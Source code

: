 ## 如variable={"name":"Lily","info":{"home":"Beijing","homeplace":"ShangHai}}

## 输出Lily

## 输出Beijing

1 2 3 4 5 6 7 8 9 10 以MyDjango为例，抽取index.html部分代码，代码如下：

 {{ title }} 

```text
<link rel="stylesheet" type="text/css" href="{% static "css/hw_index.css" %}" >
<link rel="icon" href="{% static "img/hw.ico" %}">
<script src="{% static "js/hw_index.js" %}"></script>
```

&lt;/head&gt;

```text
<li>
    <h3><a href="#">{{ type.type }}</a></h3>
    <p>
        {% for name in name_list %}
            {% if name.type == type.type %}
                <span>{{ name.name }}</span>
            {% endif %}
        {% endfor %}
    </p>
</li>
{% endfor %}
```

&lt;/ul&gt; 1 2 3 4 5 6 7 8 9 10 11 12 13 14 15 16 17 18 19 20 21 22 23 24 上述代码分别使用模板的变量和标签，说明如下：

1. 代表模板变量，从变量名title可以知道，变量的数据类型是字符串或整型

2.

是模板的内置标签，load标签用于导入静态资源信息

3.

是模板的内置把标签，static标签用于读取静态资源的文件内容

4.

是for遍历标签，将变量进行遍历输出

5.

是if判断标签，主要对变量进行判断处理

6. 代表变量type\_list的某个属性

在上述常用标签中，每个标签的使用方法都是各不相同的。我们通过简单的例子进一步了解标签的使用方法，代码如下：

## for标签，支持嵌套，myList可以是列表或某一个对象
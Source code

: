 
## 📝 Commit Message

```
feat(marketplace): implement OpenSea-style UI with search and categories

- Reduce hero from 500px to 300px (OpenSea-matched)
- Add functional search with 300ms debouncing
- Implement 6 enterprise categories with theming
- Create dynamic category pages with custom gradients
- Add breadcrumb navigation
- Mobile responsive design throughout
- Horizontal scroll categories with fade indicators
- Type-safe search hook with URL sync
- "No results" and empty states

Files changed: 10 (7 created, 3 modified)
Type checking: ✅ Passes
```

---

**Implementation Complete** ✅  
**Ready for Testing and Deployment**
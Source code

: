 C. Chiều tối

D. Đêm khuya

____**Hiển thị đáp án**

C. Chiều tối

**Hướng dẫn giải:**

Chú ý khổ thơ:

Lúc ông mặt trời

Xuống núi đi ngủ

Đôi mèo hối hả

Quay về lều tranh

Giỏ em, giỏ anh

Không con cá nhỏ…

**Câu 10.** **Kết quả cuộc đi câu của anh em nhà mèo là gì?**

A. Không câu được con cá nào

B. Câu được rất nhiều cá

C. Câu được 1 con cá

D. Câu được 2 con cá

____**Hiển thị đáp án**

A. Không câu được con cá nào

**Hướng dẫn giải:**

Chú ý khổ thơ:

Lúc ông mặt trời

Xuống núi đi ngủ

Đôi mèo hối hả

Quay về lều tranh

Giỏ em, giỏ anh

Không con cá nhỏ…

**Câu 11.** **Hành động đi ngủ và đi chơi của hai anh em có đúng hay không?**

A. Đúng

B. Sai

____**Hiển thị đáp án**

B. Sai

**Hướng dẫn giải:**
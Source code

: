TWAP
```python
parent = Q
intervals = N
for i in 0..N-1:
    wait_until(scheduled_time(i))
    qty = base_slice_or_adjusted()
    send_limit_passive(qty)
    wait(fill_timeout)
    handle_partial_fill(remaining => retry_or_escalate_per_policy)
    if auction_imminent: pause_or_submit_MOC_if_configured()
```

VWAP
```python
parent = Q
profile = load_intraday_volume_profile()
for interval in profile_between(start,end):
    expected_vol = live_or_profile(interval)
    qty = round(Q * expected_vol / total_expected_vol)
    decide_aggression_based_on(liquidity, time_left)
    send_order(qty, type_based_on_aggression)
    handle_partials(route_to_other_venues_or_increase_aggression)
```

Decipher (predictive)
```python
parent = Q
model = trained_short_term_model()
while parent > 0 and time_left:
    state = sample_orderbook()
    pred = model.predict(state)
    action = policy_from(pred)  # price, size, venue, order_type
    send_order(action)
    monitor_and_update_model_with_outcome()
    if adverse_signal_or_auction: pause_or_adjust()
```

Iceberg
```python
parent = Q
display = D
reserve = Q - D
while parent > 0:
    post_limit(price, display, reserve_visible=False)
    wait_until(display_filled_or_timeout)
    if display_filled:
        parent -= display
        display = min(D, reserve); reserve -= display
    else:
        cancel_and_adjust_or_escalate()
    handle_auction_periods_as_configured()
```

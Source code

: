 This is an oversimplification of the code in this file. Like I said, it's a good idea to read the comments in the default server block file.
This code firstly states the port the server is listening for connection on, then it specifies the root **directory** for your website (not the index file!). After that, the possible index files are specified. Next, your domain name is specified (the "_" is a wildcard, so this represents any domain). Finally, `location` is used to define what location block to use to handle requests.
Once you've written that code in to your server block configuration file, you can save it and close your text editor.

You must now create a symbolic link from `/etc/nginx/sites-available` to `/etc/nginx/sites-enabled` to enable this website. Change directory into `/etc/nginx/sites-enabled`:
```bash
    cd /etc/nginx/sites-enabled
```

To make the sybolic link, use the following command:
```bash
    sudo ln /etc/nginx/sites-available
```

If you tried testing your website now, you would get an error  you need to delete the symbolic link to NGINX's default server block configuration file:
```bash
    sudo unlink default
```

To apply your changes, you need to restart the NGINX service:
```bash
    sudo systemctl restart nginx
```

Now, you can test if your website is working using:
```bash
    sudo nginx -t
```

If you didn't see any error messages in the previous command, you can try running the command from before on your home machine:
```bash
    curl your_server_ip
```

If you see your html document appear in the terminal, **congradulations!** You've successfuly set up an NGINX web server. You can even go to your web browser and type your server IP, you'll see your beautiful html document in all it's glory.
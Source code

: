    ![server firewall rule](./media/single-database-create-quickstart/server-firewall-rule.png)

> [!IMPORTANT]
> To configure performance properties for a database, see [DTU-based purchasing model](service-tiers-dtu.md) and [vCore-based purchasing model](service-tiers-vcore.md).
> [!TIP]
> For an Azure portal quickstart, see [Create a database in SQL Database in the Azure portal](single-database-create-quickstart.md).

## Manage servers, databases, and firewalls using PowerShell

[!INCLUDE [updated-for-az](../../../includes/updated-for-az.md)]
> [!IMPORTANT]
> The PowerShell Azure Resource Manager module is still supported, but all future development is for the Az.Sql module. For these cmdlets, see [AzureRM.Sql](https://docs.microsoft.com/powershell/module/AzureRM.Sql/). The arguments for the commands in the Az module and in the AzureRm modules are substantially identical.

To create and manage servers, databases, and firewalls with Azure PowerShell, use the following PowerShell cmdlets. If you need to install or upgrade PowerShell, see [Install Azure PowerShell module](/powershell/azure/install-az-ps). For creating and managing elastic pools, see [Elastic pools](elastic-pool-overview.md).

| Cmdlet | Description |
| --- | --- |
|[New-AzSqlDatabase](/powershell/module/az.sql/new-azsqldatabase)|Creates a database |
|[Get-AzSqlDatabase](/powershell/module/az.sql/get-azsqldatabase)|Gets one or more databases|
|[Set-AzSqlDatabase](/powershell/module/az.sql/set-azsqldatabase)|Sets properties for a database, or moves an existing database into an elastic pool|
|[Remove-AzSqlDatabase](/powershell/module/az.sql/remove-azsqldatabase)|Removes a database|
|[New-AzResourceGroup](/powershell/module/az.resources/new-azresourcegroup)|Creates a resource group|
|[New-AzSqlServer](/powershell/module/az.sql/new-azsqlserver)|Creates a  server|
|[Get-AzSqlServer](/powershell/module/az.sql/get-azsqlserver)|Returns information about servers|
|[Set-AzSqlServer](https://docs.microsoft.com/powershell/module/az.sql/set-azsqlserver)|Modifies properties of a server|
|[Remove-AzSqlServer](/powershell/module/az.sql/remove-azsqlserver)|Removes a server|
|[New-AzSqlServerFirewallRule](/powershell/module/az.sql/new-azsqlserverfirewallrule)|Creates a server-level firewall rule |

> [What you need to do] The expected answer is a copy of each line in the listing above that contains "sudo".

> [Answer box]
    sudo ln /etc/nginx/sites-available
    sudo unlink default
    sudo systemctl restart nginx
    sudo nginx -t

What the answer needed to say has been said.